||This biographical article needs additional citations for verification. (June 2012)|
June 25, 1929 |
Syracuse, New York, USA
|Genres||Children's picture books|
|Notable award(s)||Laura Ingalls Wilder Medal
Eric Carle (born June 25, 1929) is an American designer, illustrator, and writer of children's books. He is most famous for The Very Hungry Caterpillar, a picture book with few words that has been translated into more than 50 languages. Since it was published in 1969 he has illustrated more than 70 books, most of which he also wrote, and more than 103 million copies of his books have been sold around the world.
Early life 
Eric Carle was born in 1929 to German immigrants Johanna and Erich Carle in Syracuse, New York. When he was six years old his mother, homesick for Germany, led the family back to Stuttgart. He was educated there and graduated from the local art school (ABK-Stuttgart in German Wikipedia). Eric's father was drafted into the German army at the beginning of World War II (1939) and taken prisoner by the Soviet forces when Germany capitulated early in 1945. He returned home late in 1947 weighing 85 pounds. "When he came back, he was a broken man," Carle told The Guardian years later. He was a "sick man, psychologically, physically devastated." Eric had been sent to the small town of Schwenningen to escape the bombings of Stuttgart. When he was 15 the German government conscripted boys of that age to dig trenches on the Siegfried line. He doesn't care to think about it deeply and says his wife thinks he suffers from post-traumatic stress. "You know about the Siegfried line? To dig trenches. And the first day three people were killed a few feet away. None of us children -- Russian prisoners and other conscripted workers. The nurses came and started crying. And in Stuttgart, our home town, our house was the only one standing. When I say standing, I mean the roof and windows are gone, and the doors. And, well, there you are." Always homesick for America, Eric dreamed of returning one day and moved to New York City in 1952 with only $40. There he landed a job as graphic designer in the promotion department of The New York Times. He was drafted into the U.S. Army during the Korean War and stationed in Germany with the Second Armored Division as a mail clerk. After discharge he returned to his old job with The New York Times. Later he became the art director of an advertising agency.
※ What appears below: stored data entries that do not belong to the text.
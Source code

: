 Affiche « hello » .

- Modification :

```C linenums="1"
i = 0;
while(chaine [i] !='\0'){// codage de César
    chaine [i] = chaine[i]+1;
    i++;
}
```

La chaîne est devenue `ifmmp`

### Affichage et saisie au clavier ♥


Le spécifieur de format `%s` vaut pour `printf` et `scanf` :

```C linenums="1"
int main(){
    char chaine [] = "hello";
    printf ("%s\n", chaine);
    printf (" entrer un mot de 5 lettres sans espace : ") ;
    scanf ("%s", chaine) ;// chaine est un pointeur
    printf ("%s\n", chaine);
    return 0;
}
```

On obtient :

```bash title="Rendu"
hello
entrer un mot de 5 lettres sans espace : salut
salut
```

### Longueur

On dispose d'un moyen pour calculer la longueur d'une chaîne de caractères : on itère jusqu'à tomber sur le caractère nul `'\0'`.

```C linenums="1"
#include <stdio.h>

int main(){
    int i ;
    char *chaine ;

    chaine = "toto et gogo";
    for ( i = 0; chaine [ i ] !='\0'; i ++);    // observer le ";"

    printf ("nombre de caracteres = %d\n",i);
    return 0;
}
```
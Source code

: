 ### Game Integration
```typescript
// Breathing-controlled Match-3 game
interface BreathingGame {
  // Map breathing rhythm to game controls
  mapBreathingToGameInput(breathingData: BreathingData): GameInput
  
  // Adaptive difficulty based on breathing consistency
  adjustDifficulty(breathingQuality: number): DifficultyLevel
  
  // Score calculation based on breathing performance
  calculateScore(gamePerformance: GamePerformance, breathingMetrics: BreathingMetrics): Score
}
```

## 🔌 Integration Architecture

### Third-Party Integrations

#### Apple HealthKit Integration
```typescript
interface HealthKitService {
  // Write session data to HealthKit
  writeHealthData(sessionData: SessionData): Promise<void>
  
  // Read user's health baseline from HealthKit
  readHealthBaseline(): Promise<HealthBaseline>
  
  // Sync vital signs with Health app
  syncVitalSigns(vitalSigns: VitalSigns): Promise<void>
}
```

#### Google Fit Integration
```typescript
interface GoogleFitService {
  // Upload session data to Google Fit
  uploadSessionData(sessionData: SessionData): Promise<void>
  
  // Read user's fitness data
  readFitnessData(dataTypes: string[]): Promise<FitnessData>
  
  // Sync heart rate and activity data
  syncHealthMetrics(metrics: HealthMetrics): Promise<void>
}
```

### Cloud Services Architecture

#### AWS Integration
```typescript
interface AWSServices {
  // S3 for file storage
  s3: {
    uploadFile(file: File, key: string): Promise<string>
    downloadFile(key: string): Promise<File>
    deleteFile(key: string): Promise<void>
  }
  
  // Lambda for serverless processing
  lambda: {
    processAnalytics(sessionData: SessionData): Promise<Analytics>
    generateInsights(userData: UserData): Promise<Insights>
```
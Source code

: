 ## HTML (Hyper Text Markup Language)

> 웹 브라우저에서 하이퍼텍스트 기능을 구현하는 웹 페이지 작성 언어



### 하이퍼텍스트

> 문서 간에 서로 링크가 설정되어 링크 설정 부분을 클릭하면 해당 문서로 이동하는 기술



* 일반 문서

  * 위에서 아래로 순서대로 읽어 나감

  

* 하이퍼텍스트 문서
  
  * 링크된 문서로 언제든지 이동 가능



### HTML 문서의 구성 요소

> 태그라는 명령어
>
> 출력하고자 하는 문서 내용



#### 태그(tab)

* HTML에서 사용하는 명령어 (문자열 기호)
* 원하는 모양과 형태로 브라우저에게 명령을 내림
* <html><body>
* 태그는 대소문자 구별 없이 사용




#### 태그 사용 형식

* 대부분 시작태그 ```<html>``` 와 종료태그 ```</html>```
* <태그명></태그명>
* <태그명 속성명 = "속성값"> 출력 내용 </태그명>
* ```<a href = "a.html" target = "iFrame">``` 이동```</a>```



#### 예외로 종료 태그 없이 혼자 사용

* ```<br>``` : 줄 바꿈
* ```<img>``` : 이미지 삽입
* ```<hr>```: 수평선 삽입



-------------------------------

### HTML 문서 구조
Writing and illustrating career 
Educator and author Bill Martin Jr., after noticing an illustration of a red lobster Carle had created for an advertisement, asked him to illustrate a story. Brown Bear, Brown Bear, What Do You See? was the result of their collaboration, and became a best-seller. This began Carle’s true career; soon he was writing and illustrating his own stories. His first wholly original book was 1,2,3 to the Zoo, followed quickly by The Very Hungry Caterpillar.
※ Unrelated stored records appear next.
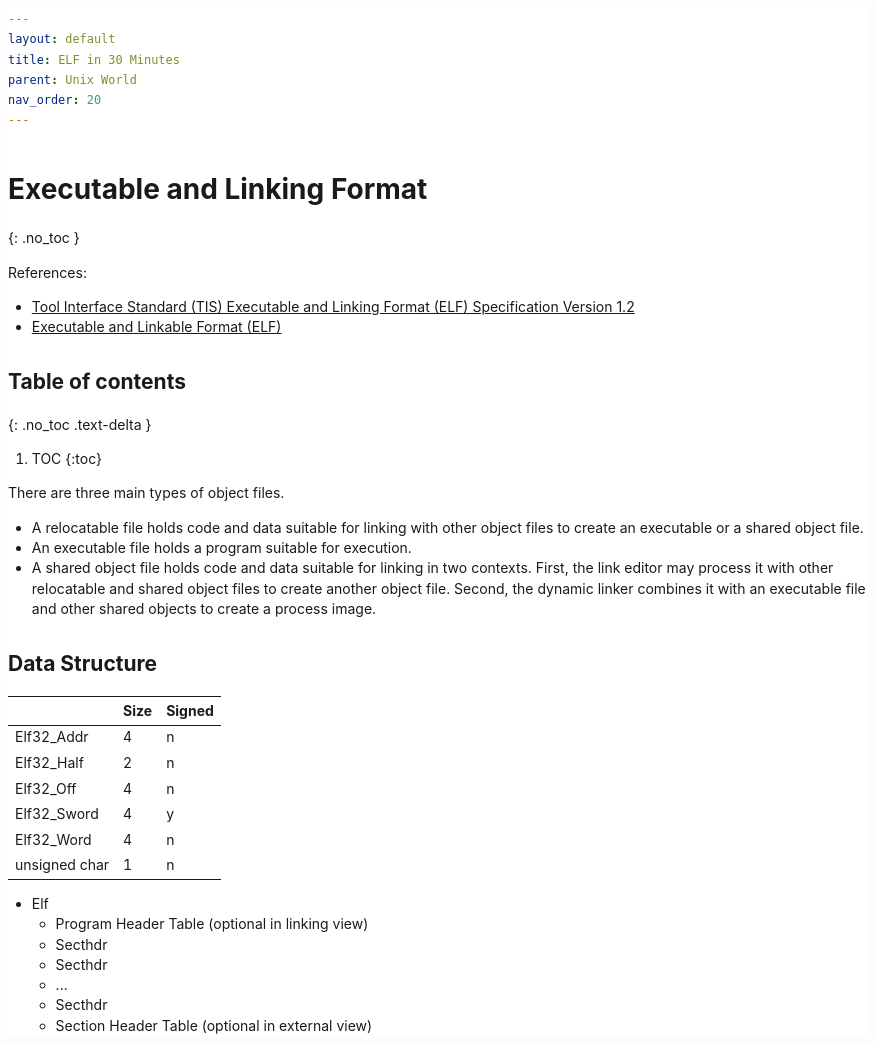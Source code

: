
 ```yaml
---
layout: default
title: ELF in 30 Minutes
parent: Unix World
nav_order: 20
---
```


# Executable and Linking Format
{: .no_toc }

References:

- [Tool Interface Standard (TIS) Executable and Linking Format (ELF) Specification Version 1.2](https://pdos.csail.mit.edu/6.828/2018/readings/elf.pdf)
- [Executable and Linkable Format (ELF)](http://www.skyfree.org/linux/references/ELF_Format.pdf)

## Table of contents
{: .no_toc .text-delta }

1. TOC
{:toc}

There are three main types of object files.

- A relocatable file holds code and data suitable for linking with other object files to create an executable or a shared object file.
- An executable file holds a program suitable for execution.
- A shared object file holds code and data suitable for linking in two contexts. First, the link editor may process it with other relocatable and shared object files to create another object file. Second, the dynamic linker combines it with an executable file and other shared objects to create a process image.

## Data Structure

|               | **Size** | **Signed** |
| ------------- | -------- | ---------- |
| Elf32_Addr    | 4        | n          |
| Elf32_Half    | 2        | n          |
| Elf32_Off     | 4        | n          |
| Elf32_Sword   | 4        | y          |
| Elf32_Word    | 4        | n          |
| unsigned char | 1        | n          |

- Elf
  - Program Header Table (optional in linking view)
  - Secthdr
  - Secthdr
  - ...
  - Secthdr
  - Section Header Table (optional in external view)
Eric Carle’s art is distinctive and instantly recognizable. His art work is created in collage technique, using hand-painted papers, which he cuts and layers to form bright and colorful images. Many of his books have an added dimension—die-cut pages, twinkling lights as in The Very Lonely Firefly, even the lifelike sound of a cricket’s song as in The Very Quiet Cricket.
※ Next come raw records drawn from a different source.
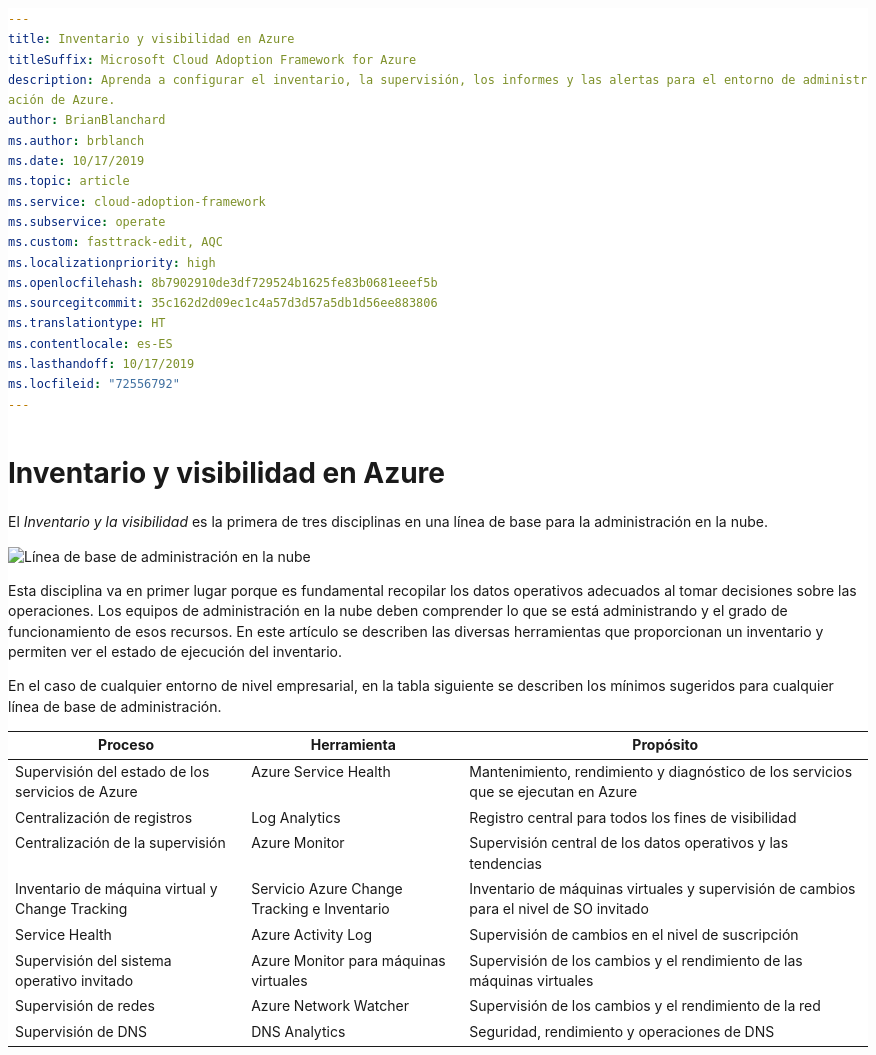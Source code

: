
 ```yaml
---
title: Inventario y visibilidad en Azure
titleSuffix: Microsoft Cloud Adoption Framework for Azure
description: Aprenda a configurar el inventario, la supervisión, los informes y las alertas para el entorno de administración de Azure.
author: BrianBlanchard
ms.author: brblanch
ms.date: 10/17/2019
ms.topic: article
ms.service: cloud-adoption-framework
ms.subservice: operate
ms.custom: fasttrack-edit, AQC
ms.localizationpriority: high
ms.openlocfilehash: 8b7902910de3df729524b1625fe83b0681eeef5b
ms.sourcegitcommit: 35c162d2d09ec1c4a57d3d57a5db1d56ee883806
ms.translationtype: HT
ms.contentlocale: es-ES
ms.lasthandoff: 10/17/2019
ms.locfileid: "72556792"
---
```

# <a name="inventory-and-visibility-in-azure"></a>Inventario y visibilidad en Azure

El _Inventario y la visibilidad_ es la primera de tres disciplinas en una línea de base para la administración en la nube.

![Línea de base de administración en la nube](../../_images/manage/management-baseline.png)

Esta disciplina va en primer lugar porque es fundamental recopilar los datos operativos adecuados al tomar decisiones sobre las operaciones. Los equipos de administración en la nube deben comprender lo que se está administrando y el grado de funcionamiento de esos recursos. En este artículo se describen las diversas herramientas que proporcionan un inventario y permiten ver el estado de ejecución del inventario.

En el caso de cualquier entorno de nivel empresarial, en la tabla siguiente se describen los mínimos sugeridos para cualquier línea de base de administración.

|Proceso  |Herramienta  |Propósito  |
|---------|---------|---------|
|Supervisión del estado de los servicios de Azure|Azure Service Health|Mantenimiento, rendimiento y diagnóstico de los servicios que se ejecutan en Azure|
|Centralización de registros|Log Analytics|Registro central para todos los fines de visibilidad|
|Centralización de la supervisión|Azure Monitor|Supervisión central de los datos operativos y las tendencias|
|Inventario de máquina virtual y Change Tracking|Servicio Azure Change Tracking e Inventario|Inventario de máquinas virtuales y supervisión de cambios para el nivel de SO invitado|
|Service Health|Azure Activity Log|Supervisión de cambios en el nivel de suscripción|
|Supervisión del sistema operativo invitado|Azure Monitor para máquinas virtuales|Supervisión de los cambios y el rendimiento de las máquinas virtuales|
|Supervisión de redes|Azure Network Watcher|Supervisión de los cambios y el rendimiento de la red|
|Supervisión de DNS|DNS Analytics|Seguridad, rendimiento y operaciones de DNS|
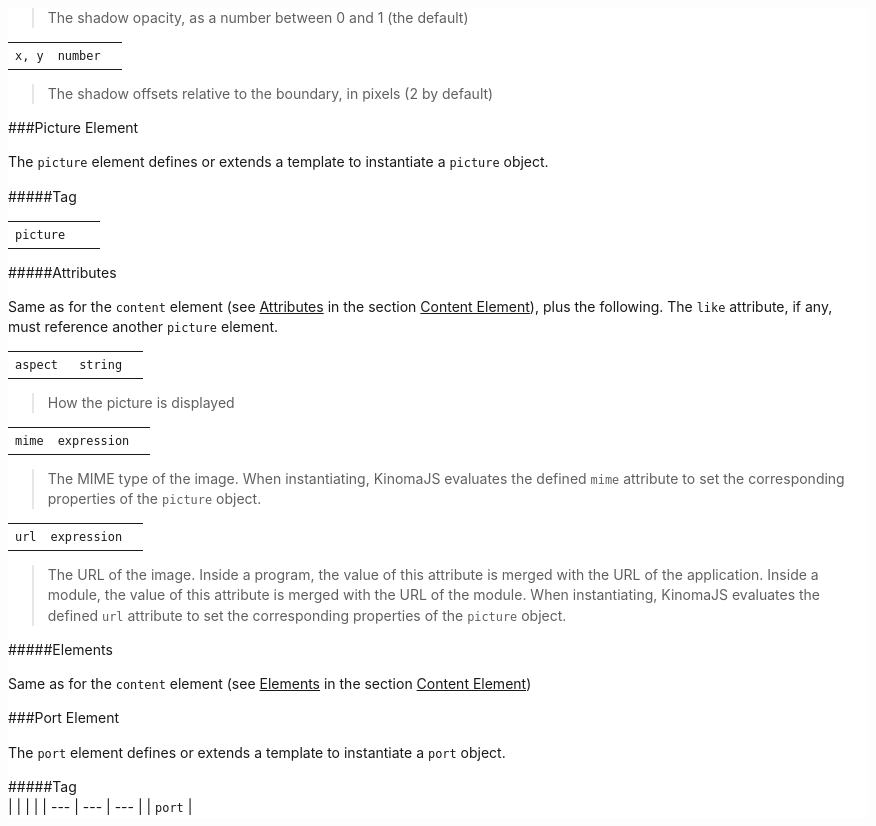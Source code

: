 > The shadow opacity, as a number between 0 and 1 (the default)
 
| | | |
| --- | --- | --- |
| `x, y` | `number` | | 
   
> The shadow offsets relative to the boundary, in pixels (2 by default)      

###Picture Element

The `picture` element defines or extends a template to instantiate a `picture` object.  

#####Tag  

| | | |
| --- | --- | --- |
| `picture` |   

#####Attributes  

Same as for the `content` element (see [Attributes](#content-element-attributes) in the section [Content Element](#content-element)), plus the following. The `like` attribute, if any, must reference another `picture` element.   
 
| | | |
| --- | --- | --- |
| `aspect` | ` string` | |       
 
> How the picture is displayed
 
| | | |
| --- | --- | --- |
| `mime` | `expression` | |    
 
> The MIME type of the image. When instantiating, KinomaJS evaluates the defined `mime` attribute to set the corresponding properties of the `picture` object.
 
| | | |
| --- | --- | --- |
| `url` | `expression` | |       
 
> The URL of the image. Inside a program, the value of this attribute is merged with the URL of the application. Inside a module, the value of this attribute is merged with the URL of the module. When instantiating, KinomaJS evaluates the defined `url` attribute to set the corresponding properties of the `picture` object.

#####Elements  

Same as for the `content` element (see [Elements](#content-element-elements) in the section [Content Element](#content-element))  

###Port Element

The `port` element defines or extends a template to instantiate a `port` object.   

#####Tag  
| | | |
| --- | --- | --- |
| `port` |  
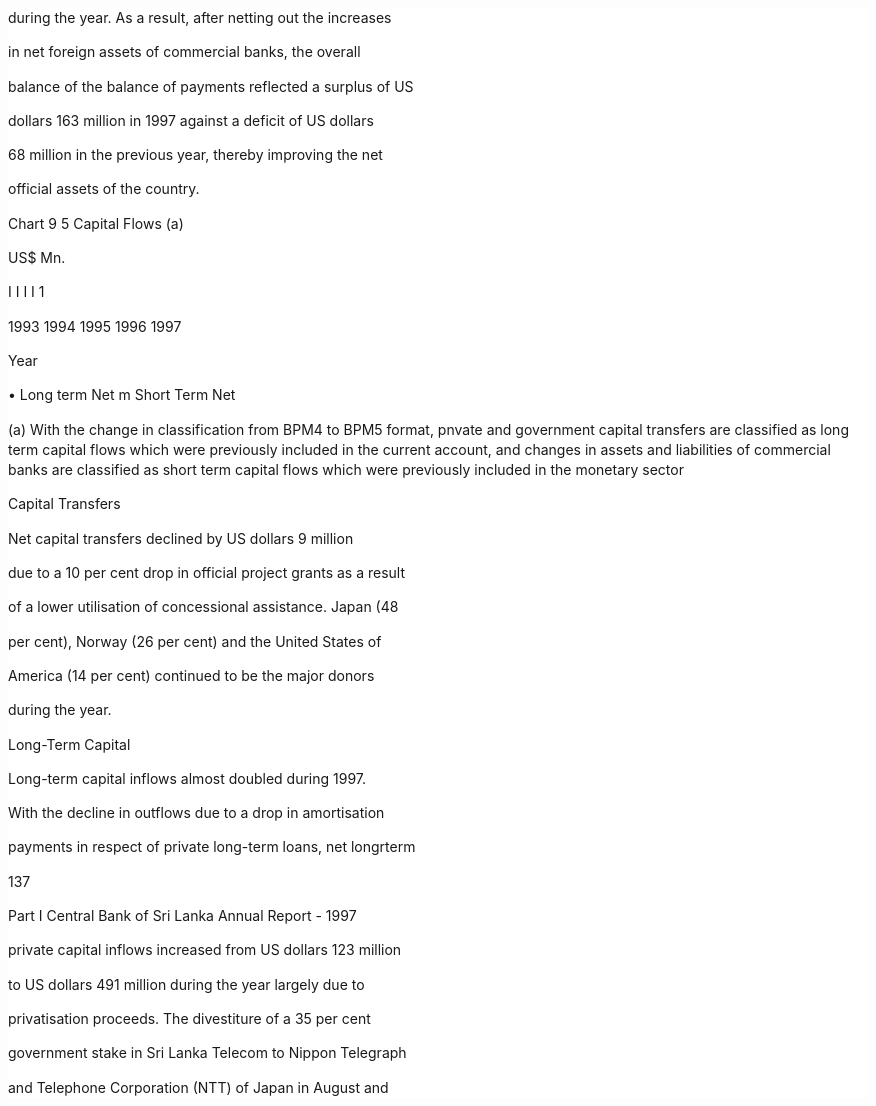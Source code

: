 during the year. As a result, after netting out the increases

in net foreign assets of commercial banks, the overall

balance of the balance of payments reflected a surplus of US

dollars 163 million in 1997 against a deficit of US dollars

68 million in the previous year, thereby improving the net

official assets of the country.

Chart 9 5 Capital Flows (a)

US$ Mn.

I I I I 1

1993 1994 1995 1996 1997

Year

• Long term Net m Short Term Net

(a) With the change in classification from BPM4 to BPM5 format, pnvate and government capital transfers are clas­sified as long term capital flows which were previously included in the current account, and changes in assets and liabilities of commercial banks are classified as short term capital flows which were previously included in the mon­etary sector

Capital Transfers

Net capital transfers declined by US dollars 9 million

due to a 10 per cent drop in official project grants as a result

of a lower utilisation of concessional assistance. Japan (48

per cent), Norway (26 per cent) and the United States of

America (14 per cent) continued to be the major donors

during the year.

Long-Term Capital

Long-term capital inflows almost doubled during 1997.

With the decline in outflows due to a drop in amortisation

payments in respect of private long-term loans, net longrterm

137

Part I Central Bank of Sri Lanka Annual Report - 1997

private capital inflows increased from US dollars 123 million

to US dollars 491 million during the year largely due to

privatisation proceeds. The divestiture of a 35 per cent

government stake in Sri Lanka Telecom to Nippon Telegraph

and Telephone Corporation (NTT) of Japan in August and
The themes of his stories are usually drawn from his extensive knowledge and love of nature— an interest shared by most small children. Carle attempts to make his books not only entertaining, but also to offer his readers the opportunity to learn something about the world around them. When writing, Carle attempts to recognize children's feelings, inquisitiveness and creativity, as well as stimulate their intellectual growth; it is for these reasons (in addition to his unique artwork) that many feel his books have been such a success.
“With many of my books I attempt to bridge the gap between the home and school. To me home represents, or should represent; warmth, security, toys, holding hands, being held. School is a strange and new place for a child. Will it be a happy place? There are new people, a teacher, classmates—will they be friendly?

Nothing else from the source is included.